Collected data
- - - - - - -

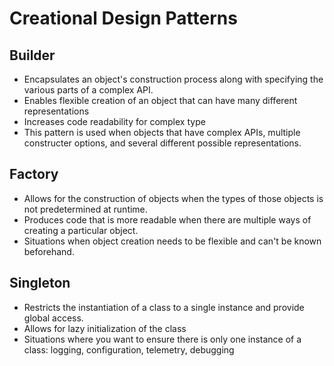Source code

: # Creational Design Patterns

## Builder

- Encapsulates an object's construction process along with specifying the various parts of a complex API.
- Enables flexible creation of an object that can have many different representations
- Increases code readability for complex type
- This pattern is used when objects that have complex APIs, multiple constructer options, and several different possible representations.

## Factory

- Allows for the construction of objects when the types of those objects is not predetermined at runtime.
- Produces code that is more readable when there are multiple ways of creating a particular object.
- Situations when object creation needs to be flexible and can't be known beforehand.

## Singleton

- Restricts the instantiation of a class to a single instance and provide global access.
- Allows for lazy initialization of the class
- Situations where you want to ensure there is only one instance of a class: logging, configuration, telemetry, debugging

- - - - - - -

→ ABOUT THIS EXERCISE:
Once the line containing "- Situations when" has been located, transcribe exactly and only every line from the first line of the entries through it, excluding pictures.

→ ANSWER TO THIS PROBLEM:
Source code

: # Creational Design Patterns

## Builder

- Encapsulates an object's construction process along with specifying the various parts of a complex API.
- Enables flexible creation of an object that can have many different representations
- Increases code readability for complex type
- This pattern is used when objects that have complex APIs, multiple constructer options, and several different possible representations.

## Factory

- Allows for the construction of objects when the types of those objects is not predetermined at runtime.
- Produces code that is more readable when there are multiple ways of creating a particular object.
- Situations when object creation needs to be flexible and can't be known beforehand.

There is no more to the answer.